Social development agency finds failings with federal social programs

Target populations, goals not clearly identified

The social development agency Coneval has detected failings in the majority of the federal government’s priority programs.

An analysis of the government’s 17 priority programs, including its tree-planting employment scheme, its youth apprenticeship program and an initiative that pays farmers guaranteed prices for five agricultural products, found that three-quarters of them have not precisely identified the sector of the population at which they are targeted nor the change or results they seek to achieve.

Coneval also found that eight of the 17 programs lacked clarity about the public problem they seek to solve.

The federal government agency looked at 170 different indicators used in 2019 to gauge the success of the government’s programs and found that 101 of them had not established a baseline that allowed an accurate assessment of whether goals had been met.

Strengthening the design and presentation of the indicators so that the results of the programs can be accurately monitored is “fundamental,” Coneval said.

It said it has shared recommendations with the the different government departments that manage the programs and that it expected they would improve as a result.
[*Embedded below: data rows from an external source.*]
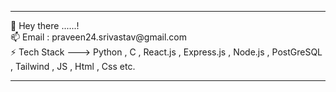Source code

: <hr>  
 👋 Hey there ......! <br>
 📫 Email : praveen24.srivastav@gmail.com <BR>
 ⚡️ Tech Stack ---> Python , C , React.js , Express.js , Node.js , PostGreSQL , Tailwind , JS , Html , Css etc.
 <hr> 

<!--

**praveen24sriv/praveen24sriv** is a ✨ _special_ ✨ repository because its `README.md` (this file) appears on your GitHub profile.

Here are some ideas to get you started:

- 🔭 I’m currently working on ...
- 
- 👯 I’m looking to collaborate on ...
- 🤔 I’m looking for help with ...
- 💬 Ask me about ...
- 📫 How to reach me: ...
- 😄 Pronouns: ...
- ⚡ Fun fact: ...
-->
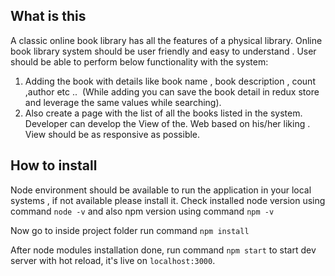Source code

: ## What is this
A classic online book library has all the features of a physical library. Online book library system should be user friendly
and easy to understand . User should be able to perform below functionality with the system:
1. Adding the book with details like book name , book description , count ,author etc ..  (While adding you can save the
book detail in redux store and leverage the same values while searching).
2. Also create a page with the list of all the books listed in the system.
Developer can develop the View of the. Web based on his/her liking . View should be as responsive as possible.

## How to install

Node environment should be available to run the application in your local systems , if not available please install it.
Check installed node version using command `node -v` and also npm version using command `npm -v` 

Now go to inside project folder run command `npm install`

After node modules installation done, run command `npm start` to start dev server with hot reload, it's live on `localhost:3000`.





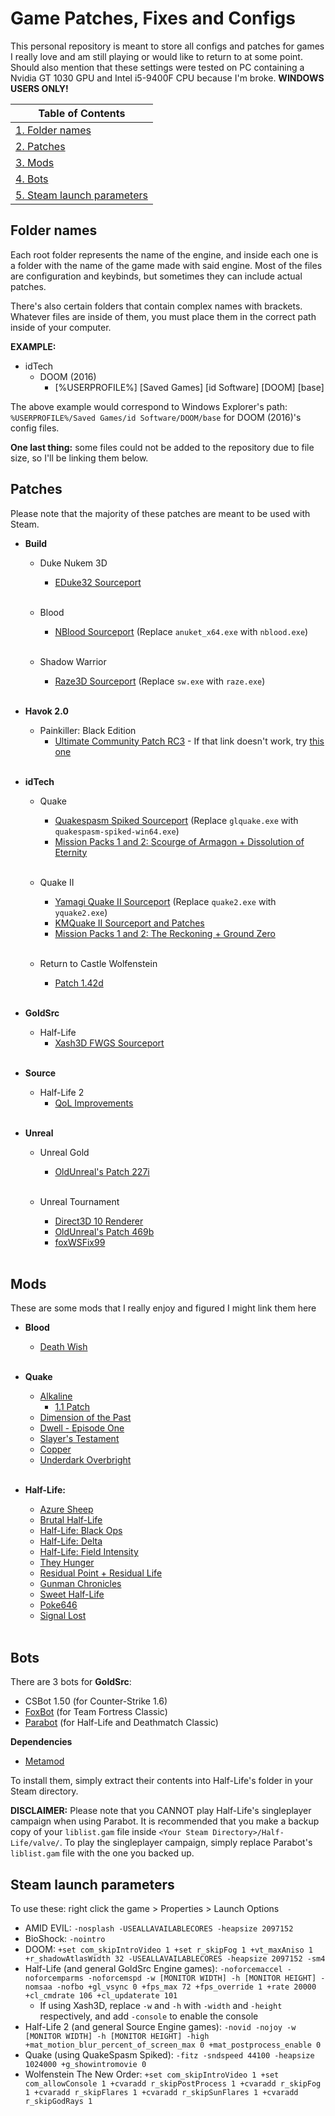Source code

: # Game Patches, Fixes and Configs
This personal repository is meant to store all configs and patches for games I really love and am still playing or would like to return to at some point. Should also mention that these settings were tested on PC containing a Nvidia GT 1030 GPU and Intel i5-9400F CPU because I'm broke. **WINDOWS USERS ONLY!**

| Table of Contents 										|
|-----------------------------------------------------------|
| [1. Folder names](#folder-names) 							|
| [2. Patches](#patches) 									|
| [3. Mods](#mods) 											|
| [4. Bots](#bots) 											|
| [5. Steam launch parameters](#steam-launch-parameters)	|

## Folder names
Each root folder represents the name of the engine, and inside each one is a folder with the name of the game made with said engine. Most of the files are configuration and keybinds, but sometimes they can include actual patches.

There's also certain folders that contain complex names with brackets. Whatever files are inside of them, you must place them in the correct path inside of your computer.

**EXAMPLE:**
* idTech
	* DOOM (2016)
		* [%USERPROFILE%] [Saved Games] [id Software] [DOOM] [base]

The above example would correspond to Windows Explorer's path: `%USERPROFILE%/Saved Games/id Software/DOOM/base` for DOOM (2016)'s config files.

**One last thing:** some files could not be added to the repository due to file size, so I'll be linking them below.

## Patches
Please note that the majority of these patches are meant to be used with Steam.

* **Build**
	* Duke Nukem 3D
		* [EDuke32 Sourceport](https://www.eduke32.com/)
	<br/><br/>

	* Blood
		* [NBlood Sourceport](https://github.com/nukeykt/NBlood/) (Replace `anuket_x64.exe` with `nblood.exe`)
	<br/><br/>

	* Shadow Warrior
		* [Raze3D Sourceport](https://github.com/coelckers/Raze) (Replace `sw.exe` with `raze.exe`)
	<br/><br/>

* **Havok 2.0**
	* Painkiller: Black Edition
		* [Ultimate Community Patch RC3](https://drive.google.com/drive/u/0/folders/1cGoS4fiQLHw3v-EVVFcIoEDOb27SQgu6) - If that link doesn't work, try [this one](https://steamcommunity.com/sharedfiles/filedetails/?id=1789104850)
	<br/><br/>

* **idTech**
	* Quake
		* [Quakespasm Spiked Sourceport](https://triptohell.info/moodles/qss/) (Replace `glquake.exe` with `quakespasm-spiked-win64.exe`)
		* [Mission Packs 1 and 2: Scourge of Armagon + Dissolution of Eternity](https://drive.google.com/drive/u/0/folders/1REJwcdmbCA2CsaiFaBe4syKKPF9Lx8ji)
		<br/><br/>

	* Quake II
		* [Yamagi Quake II Sourceport](https://www.yamagi.org/quake2/) (Replace `quake2.exe` with `yquake2.exe`)
		* [KMQuake II Sourceport and Patches](http://www.markshan.com/knightmare/)
		* [Mission Packs 1 and 2: The Reckoning + Ground Zero](https://drive.google.com/drive/u/0/folders/12rMNDkdzS7j3xO1osFP4Nl80-PjFvYzW)
		<br/><br/>

	* Return to Castle Wolfenstein
		* [Patch 1.42d](http://kmq2.toastednet.org/downloads/rtcw-sp-1.42d-win32-bin.zip)
		<br/><br/>

* **GoldSrc**
	* Half-Life
		* [Xash3D FWGS Sourceport](https://github.com/FWGS/xash3d-fwgs/)
		<br/><br/>

* **Source**
	* Half-Life 2
		* [QoL Improvements](https://drive.google.com/drive/u/0/folders/1QIhGnVIUntIBv5rkHvFDgDTcuYnwyowK)
	<br/><br/>

* **Unreal**
	* Unreal Gold
		* [OldUnreal's Patch 227i](https://www.oldunreal.com/downloads/unreal/oldunreal-patches/)
	<br/><br/>

	* Unreal Tournament
		* [Direct3D 10 Renderer](http://kentie.net/article/d3d10drv/)
		* [OldUnreal's Patch 469b](https://github.com/OldUnreal/UnrealTournamentPatches/releases/tag/v469b)
		* [foxWSFix99](https://github.com/alexstrout/foxWSFix-UT99)
	<br/><br/>

## Mods
These are some mods that I really enjoy and figured I might link them here

* **Blood**
	* [Death Wish](https://www.moddb.com/mods/death-wish-for-blood)
	<br/><br/>

* **Quake**
	* [Alkaline](https://www.quaddicted.com/reviews/alkaline.html)
		* [1.1 Patch](https://www.quaddicted.com/reviews/alkaline1.1.html)
	* [Dimension of the Past](https://www.quaddicted.com/reviews/dopa.html)
	* [Dwell - Episode One](https://www.quaddicted.com/forum/viewtopic.php?id=781)
	* [Slayer's Testament](https://www.moddb.com/mods/slayers-testament)
	* [Copper](http://lunaran.com/copper/)
	* [Underdark Overbright](https://www.quaddicted.com/reviews/udob_v1_1.html)
	<br/><br/>

* **Half-Life:**
	* [Azure Sheep](https://www.moddb.com/mods/azure-sheep)
	* [Brutal Half-Life](https://www.moddb.com/mods/brutal-half-life)
	* [Half-Life: Black Ops](https://www.moddb.com/mods/black-ops)
	* [Half-Life: Delta](https://www.moddb.com/mods/half-life-delta)
	* [Half-Life: Field Intensity](https://www.moddb.com/mods/field-intensity)
	* [They Hunger](https://www.moddb.com/mods/they-hunger)
	* [Residual Point + Residual Life](https://www.runthinkshootlive.com/posts/residual-life/)
	* [Gunman Chronicles](https://www.moddb.com/games/gunman-chronicles)
	* [Sweet Half-Life](https://www.moddb.com/mods/sweet-half-life)
	* [Poke646](https://www.moddb.com/mods/poke646-anniversary-edition)
	* [Signal Lost](https://www.moddb.com/mods/signal-lost)
	<br/><br/>

## Bots
There are 3 bots for **GoldSrc**:
* CSBot 1.50 (for Counter-Strike 1.6)
* [FoxBot](https://github.com/APGRoboCop/foxbot) (for Team Fortress Classic)
* [Parabot](https://github.com/nekonomicon/Parabot/) (for Half-Life and Deathmatch Classic)

**Dependencies**
* [Metamod](http://metamod.org)

To install them, simply extract their contents into Half-Life's folder in your Steam directory.

**DISCLAIMER:** Please note that you CANNOT play Half-Life's singleplayer campaign when using Parabot. It is recommended that you make a backup copy of your `liblist.gam` file inside `<Your Steam Directory>/Half-Life/valve/`. To play the singleplayer campaign, simply replace Parabot's `liblist.gam` file with the one you backed up.

## Steam launch parameters
To use these: right click the game > Properties > Launch Options

- AMID EVIL: `-nosplash -USEALLAVAILABLECORES -heapsize 2097152`
- BioShock: `-nointro`
- DOOM: `+set com_skipIntroVideo 1 +set r_skipFog 1 +vt_maxAniso 1 +r_shadowAtlasWidth 32 -USEALLAVAILABLECORES -heapsize 2097152 -sm4`
- Half-Life (and general GoldSrc Engine games): `-noforcemaccel -noforcemparms -noforcemspd -w [MONITOR WIDTH] -h [MONITOR HEIGHT] -nomsaa -nofbo +gl_vsync 0 +fps_max 72 +fps_override 1 +rate 20000 +cl_cmdrate 106 +cl_updaterate 101`
	- If using Xash3D, replace `-w` and `-h` with `-width` and `-height` respectively, and add `-console` to enable the console
- Half-Life 2 (and general Source Engine games): `-novid -nojoy -w [MONITOR WIDTH] -h [MONITOR HEIGHT] -high +mat_motion_blur_percent_of_screen_max 0 +mat_postprocess_enable 0`
- Quake (using QuakeSpasm Spiked): `-fitz -sndspeed 44100 -heapsize 1024000 +g_showintromovie 0`
- Wolfenstein The New Order: `+set com_skipIntroVideo 1 +set com_allowConsole 1 +cvaradd r_skipPostProcess 1 +cvaradd r_skipFog 1 +cvaradd r_skipFlares 1 +cvaradd r_skipSunFlares 1 +cvaradd r_skipGodRays 1`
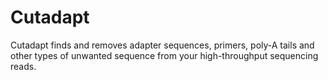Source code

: # Cutadapt

Cutadapt finds and removes adapter sequences, primers, poly-A tails and other types of unwanted sequence from your high-throughput sequencing reads.
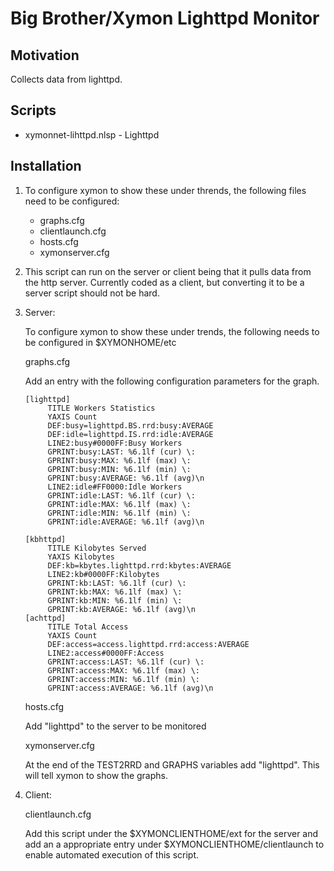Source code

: Big Brother/Xymon Lighttpd Monitor
========================================================

Motivation
----------
Collects data from lighttpd. 

Scripts
-------
* xymonnet-lihttpd.nlsp - Lighttpd

Installation
------------

1.  To configure xymon to show these under
    thrends, the following files need to be configured:
    * graphs.cfg
    * clientlaunch.cfg
    * hosts.cfg
    * xymonserver.cfg
    
2.  This script can run on the server or
    client being that it pulls data from 
    the http server. Currently coded as a
    client, but converting it to be a server
    script should not be hard. 
    
3.  Server:
    
    To configure xymon to show these under
    trends, the following needs to be configured
    in $XYMONHOME/etc

    graphs.cfg
 
    Add an entry with the following configuration
    parameters for the graph.
    
        [lighttpd]
 	         TITLE Workers Statistics
 	         YAXIS Count
 	         DEF:busy=lighttpd.BS.rrd:busy:AVERAGE
 	         DEF:idle=lighttpd.IS.rrd:idle:AVERAGE
 	         LINE2:busy#0000FF:Busy Workers
 	         GPRINT:busy:LAST: %6.1lf (cur) \:
 	         GPRINT:busy:MAX: %6.1lf (max) \:
 	         GPRINT:busy:MIN: %6.1lf (min) \:
 	         GPRINT:busy:AVERAGE: %6.1lf (avg)\n
 	         LINE2:idle#FF0000:Idle Workers
 	         GPRINT:idle:LAST: %6.1lf (cur) \:
 	         GPRINT:idle:MAX: %6.1lf (max) \:
 	         GPRINT:idle:MIN: %6.1lf (min) \:
 	         GPRINT:idle:AVERAGE: %6.1lf (avg)\n

        [kbhttpd]
 	         TITLE Kilobytes Served
 	         YAXIS Kilobytes
 	         DEF:kb=kbytes.lighttpd.rrd:kbytes:AVERAGE
 	         LINE2:kb#0000FF:Kilobytes
 	         GPRINT:kb:LAST: %6.1lf (cur) \:
 	         GPRINT:kb:MAX: %6.1lf (max) \:
 	         GPRINT:kb:MIN: %6.1lf (min) \:
 	         GPRINT:kb:AVERAGE: %6.1lf (avg)\n
        [achttpd]
 	         TITLE Total Access
 	         YAXIS Count
 	         DEF:access=access.lighttpd.rrd:access:AVERAGE
 	         LINE2:access#0000FF:Access
 	         GPRINT:access:LAST: %6.1lf (cur) \:
	         GPRINT:access:MAX: %6.1lf (max) \:
 	         GPRINT:access:MIN: %6.1lf (min) \:
 	         GPRINT:access:AVERAGE: %6.1lf (avg)\n 
    
    hosts.cfg 
     
    Add "lighttpd" to the server to be monitored

    xymonserver.cfg
    
    At the end of the TEST2RRD and GRAPHS variables add
    "lighttpd". This will tell xymon to show the graphs.

4.  Client:
    
    clientlaunch.cfg
   
    Add this script under the $XYMONCLIENTHOME/ext for the server and add an a
    appropriate entry under $XYMONCLIENTHOME/clientlaunch to enable
    automated execution of this script.
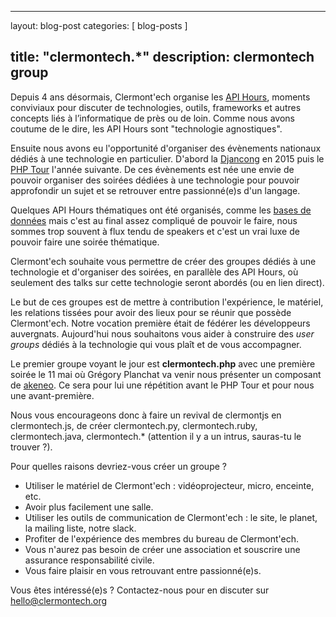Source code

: ---
layout: blog-post
categories: [ blog-posts ]

title: "clermontech.*"
description: clermontech group
------

Depuis 4 ans désormais, Clermont'ech organise les [API Hours](http://clermontech.org/api-hours/),
moments conviviaux pour discuter de technologies, outils,
frameworks et autres concepts liés à l’informatique de près ou de loin. Comme
nous avons coutume de le dire, les API Hours sont "technologie agnostiques".

Ensuite nous avons eu l'opportunité d'organiser des évènements nationaux dédiés
à une technologie en particulier. D'abord la [Djancong](http://clermontech.org/blog-posts/djangcong-2015-a-clermont-ferrand.html)
en 2015 puis le [PHP Tour](http://clermontech.org/blog-posts/phptour-clermont-fd-2016.html) l'année suivante.
De ces évènements est née une envie de pouvoir organiser des soirées dédiées à une
technologie pour pouvoir approfondir un sujet et se retrouver entre passionné(e)s d'un
langage.

Quelques API Hours thématiques ont été organisés, comme les [bases de données](http://clermontech.org/api-hours/api-hour-22.html)
mais c'est au final assez compliqué de pouvoir le faire, nous sommes trop souvent à
flux tendu de speakers et c'est un vrai luxe de pouvoir faire une soirée thématique.

Clermont'ech souhaite vous permettre de créer des groupes dédiés à une
technologie et d'organiser des soirées, en parallèle des API Hours, où seulement
des talks sur cette technologie seront abordés (ou en lien direct).

Le but de ces groupes est de mettre à contribution l'expérience, le matériel, les
relations tissées pour avoir des lieux pour se réunir que possède Clermont'ech.
Notre vocation première était de fédérer les développeurs auvergnats. Aujourd'hui
nous souhaitons vous aider à construire des *user groups* dédiés à la technologie
qui vous plaît et de vous accompagner.

Le premier groupe voyant le jour est **clermontech.php** avec une première soirée le
11 mai où Grégory Planchat va venir nous présenter un composant de [akeneo](https://www.akeneo.com/fr/).
Ce sera pour lui une répétition avant le PHP Tour et pour nous une avant-première.

Nous vous encourageons donc à faire un revival de clermontjs en clermontech.js, de créer clermontech.py, clermontech.ruby, clermontech.java, clermontech.* (attention il y a un intrus, sauras-tu le trouver ?).

Pour quelles raisons devriez-vous créer un groupe ?

- Utiliser le matériel de Clermont'ech : vidéoprojecteur, micro, enceinte, etc.
- Avoir plus facilement une salle.
- Utiliser les outils de communication de Clermont'ech : le site, le planet, la mailing liste, notre slack.
- Profiter de l'expérience des membres du bureau de Clermont'ech.
- Vous n'aurez pas besoin de créer une association et souscrire une assurance responsabilité civile.
- Vous faire plaisir en vous retrouvant entre passionné(e)s.

Vous êtes intéressé(e)s ? Contactez-nous pour en discuter sur [hello@clermontech.org](mailto:hello@clermontech.org)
President López Obrador has made the provision of welfare via social programs a key focus of his government, and highlighted in his second annual address to the nation on September 1 that seven in 10 families are receiving some kind of financial support.

But some of the programs, including the tree-planting initiative and the apprenticeship scheme, have been plagued by corruption and other problems, according to non-governmental organizations and some of their beneficiaries.